Input material: Begin
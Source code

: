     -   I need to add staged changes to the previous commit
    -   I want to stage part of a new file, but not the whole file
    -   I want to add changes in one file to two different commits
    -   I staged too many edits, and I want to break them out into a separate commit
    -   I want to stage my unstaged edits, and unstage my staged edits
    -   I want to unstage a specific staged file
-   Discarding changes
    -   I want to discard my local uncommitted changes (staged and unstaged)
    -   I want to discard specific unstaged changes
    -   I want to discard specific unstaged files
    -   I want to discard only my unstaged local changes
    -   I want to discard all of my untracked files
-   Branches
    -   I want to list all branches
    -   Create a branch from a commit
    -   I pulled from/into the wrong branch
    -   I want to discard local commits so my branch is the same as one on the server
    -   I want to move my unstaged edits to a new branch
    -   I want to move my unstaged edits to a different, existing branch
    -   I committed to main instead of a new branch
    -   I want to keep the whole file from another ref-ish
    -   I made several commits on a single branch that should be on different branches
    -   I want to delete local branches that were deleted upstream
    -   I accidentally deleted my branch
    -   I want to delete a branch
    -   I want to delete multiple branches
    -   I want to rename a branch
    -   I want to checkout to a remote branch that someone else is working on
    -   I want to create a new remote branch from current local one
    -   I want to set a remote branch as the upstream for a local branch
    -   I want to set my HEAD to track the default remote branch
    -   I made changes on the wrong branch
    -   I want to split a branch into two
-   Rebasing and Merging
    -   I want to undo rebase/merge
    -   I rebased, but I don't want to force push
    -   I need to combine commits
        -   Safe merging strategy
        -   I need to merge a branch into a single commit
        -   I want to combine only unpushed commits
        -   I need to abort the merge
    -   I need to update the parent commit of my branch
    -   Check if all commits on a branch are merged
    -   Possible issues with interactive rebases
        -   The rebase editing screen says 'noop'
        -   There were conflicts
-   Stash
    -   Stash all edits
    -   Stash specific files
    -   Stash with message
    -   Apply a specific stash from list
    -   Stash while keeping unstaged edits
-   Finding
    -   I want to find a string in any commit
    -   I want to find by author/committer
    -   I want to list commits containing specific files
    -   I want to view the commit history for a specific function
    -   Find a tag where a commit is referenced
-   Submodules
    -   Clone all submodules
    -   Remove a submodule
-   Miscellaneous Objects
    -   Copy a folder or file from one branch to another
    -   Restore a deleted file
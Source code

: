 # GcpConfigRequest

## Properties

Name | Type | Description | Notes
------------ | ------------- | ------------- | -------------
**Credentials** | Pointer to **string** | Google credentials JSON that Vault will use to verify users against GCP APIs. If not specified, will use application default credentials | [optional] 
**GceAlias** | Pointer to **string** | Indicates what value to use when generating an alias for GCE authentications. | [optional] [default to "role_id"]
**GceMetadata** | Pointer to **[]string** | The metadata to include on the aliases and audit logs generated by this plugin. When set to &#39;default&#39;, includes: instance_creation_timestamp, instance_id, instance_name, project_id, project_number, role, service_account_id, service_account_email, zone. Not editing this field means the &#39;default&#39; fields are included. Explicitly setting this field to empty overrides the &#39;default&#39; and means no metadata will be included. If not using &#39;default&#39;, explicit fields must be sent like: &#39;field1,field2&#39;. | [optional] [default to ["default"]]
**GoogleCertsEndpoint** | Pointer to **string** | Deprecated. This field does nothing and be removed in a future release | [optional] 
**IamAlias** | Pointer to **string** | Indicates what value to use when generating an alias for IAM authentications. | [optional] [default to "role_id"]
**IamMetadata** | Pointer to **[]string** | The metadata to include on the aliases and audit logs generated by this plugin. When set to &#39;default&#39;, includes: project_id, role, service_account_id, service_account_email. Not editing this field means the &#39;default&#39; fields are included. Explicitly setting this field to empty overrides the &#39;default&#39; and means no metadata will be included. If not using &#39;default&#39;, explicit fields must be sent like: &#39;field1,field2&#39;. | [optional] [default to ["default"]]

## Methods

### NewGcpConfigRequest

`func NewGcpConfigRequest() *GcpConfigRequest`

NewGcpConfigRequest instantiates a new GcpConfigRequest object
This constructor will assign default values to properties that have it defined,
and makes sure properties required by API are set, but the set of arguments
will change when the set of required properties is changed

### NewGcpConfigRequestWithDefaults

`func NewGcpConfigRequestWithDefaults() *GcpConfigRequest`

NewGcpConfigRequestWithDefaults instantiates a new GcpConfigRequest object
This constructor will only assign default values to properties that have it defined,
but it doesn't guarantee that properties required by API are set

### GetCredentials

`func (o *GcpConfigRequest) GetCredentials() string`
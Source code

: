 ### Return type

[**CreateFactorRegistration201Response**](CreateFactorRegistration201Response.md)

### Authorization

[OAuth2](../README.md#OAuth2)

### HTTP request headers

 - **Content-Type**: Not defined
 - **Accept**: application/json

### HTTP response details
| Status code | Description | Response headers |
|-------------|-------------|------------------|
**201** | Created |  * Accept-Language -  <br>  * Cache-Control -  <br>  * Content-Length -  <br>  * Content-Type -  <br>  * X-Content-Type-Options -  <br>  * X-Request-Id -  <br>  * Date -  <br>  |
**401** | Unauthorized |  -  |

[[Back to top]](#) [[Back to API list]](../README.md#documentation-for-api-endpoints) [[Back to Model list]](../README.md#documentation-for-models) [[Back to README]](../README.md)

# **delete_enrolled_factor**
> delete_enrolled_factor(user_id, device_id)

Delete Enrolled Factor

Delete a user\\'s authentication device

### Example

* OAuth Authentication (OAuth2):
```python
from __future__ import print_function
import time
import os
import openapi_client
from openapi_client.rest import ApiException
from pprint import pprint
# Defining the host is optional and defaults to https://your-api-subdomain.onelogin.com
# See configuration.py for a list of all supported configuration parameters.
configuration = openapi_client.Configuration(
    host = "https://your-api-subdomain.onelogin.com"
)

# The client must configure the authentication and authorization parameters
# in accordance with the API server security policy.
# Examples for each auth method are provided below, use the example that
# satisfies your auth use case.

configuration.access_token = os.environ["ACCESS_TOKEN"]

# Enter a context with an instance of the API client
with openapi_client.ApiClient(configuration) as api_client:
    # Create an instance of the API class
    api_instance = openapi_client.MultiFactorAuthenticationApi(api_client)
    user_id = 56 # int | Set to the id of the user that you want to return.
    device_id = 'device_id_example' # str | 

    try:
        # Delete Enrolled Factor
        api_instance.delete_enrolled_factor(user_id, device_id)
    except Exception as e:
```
Input material: End
Exercise description
From the records above, give again exactly the lines running from the line with "Remove a submodule" to the line with "release | [optional]", inclusive.

Written solution
    -   Remove a submodule
-   Miscellaneous Objects
    -   Copy a folder or file from one branch to another
    -   Restore a deleted file
Source code

: # GcpConfigRequest

## Properties

Name | Type | Description | Notes
------------ | ------------- | ------------- | -------------
**Credentials** | Pointer to **string** | Google credentials JSON that Vault will use to verify users against GCP APIs. If not specified, will use application default credentials | [optional] 
**GceAlias** | Pointer to **string** | Indicates what value to use when generating an alias for GCE authentications. | [optional] [default to "role_id"]
**GceMetadata** | Pointer to **[]string** | The metadata to include on the aliases and audit logs generated by this plugin. When set to &#39;default&#39;, includes: instance_creation_timestamp, instance_id, instance_name, project_id, project_number, role, service_account_id, service_account_email, zone. Not editing this field means the &#39;default&#39; fields are included. Explicitly setting this field to empty overrides the &#39;default&#39; and means no metadata will be included. If not using &#39;default&#39;, explicit fields must be sent like: &#39;field1,field2&#39;. | [optional] [default to ["default"]]
**GoogleCertsEndpoint** | Pointer to **string** | Deprecated. This field does nothing and be removed in a future release | [optional] 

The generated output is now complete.